Exercise data Block Start

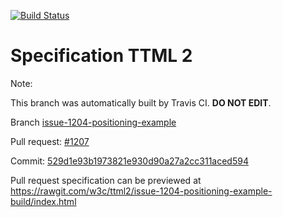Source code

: [![Build Status](https://travis-ci.org/w3c/ttml2.svg?branch=issue-1204-positioning-example)](https://travis-ci.org/w3c/ttml2)


# Specification TTML 2


Note:


This branch was automatically built by Travis CI. <b>DO NOT EDIT</b>.


 Branch [issue-1204-positioning-example](https://github.com/w3c/ttml2/tree/issue-1204-positioning-example)


 Pull request: [#1207](https://github.com/w3c/ttml2/pull/1207)


 Commit: [529d1e93b1973821e930d90a27a2cc311aced594](https://github.com/w3c/ttml2/commit/529d1e93b1973821e930d90a27a2cc311aced594)

Pull request specification can be previewed at https://rawgit.com/w3c/ttml2/issue-1204-positioning-example-build/index.html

Exercise data Block End

* Assignment
Please set the records down again exactly as written. The pictures should not be included.

* Exercise result
Source code

: [![Build Status](https://travis-ci.org/w3c/ttml2.svg?branch=issue-1204-positioning-example)](https://travis-ci.org/w3c/ttml2)


# Specification TTML 2


Note:


This branch was automatically built by Travis CI. <b>DO NOT EDIT</b>.


 Branch [issue-1204-positioning-example](https://github.com/w3c/ttml2/tree/issue-1204-positioning-example)


 Pull request: [#1207](https://github.com/w3c/ttml2/pull/1207)


 Commit: [529d1e93b1973821e930d90a27a2cc311aced594](https://github.com/w3c/ttml2/commit/529d1e93b1973821e930d90a27a2cc311aced594)

Pull request specification can be previewed at https://rawgit.com/w3c/ttml2/issue-1204-positioning-example-build/index.html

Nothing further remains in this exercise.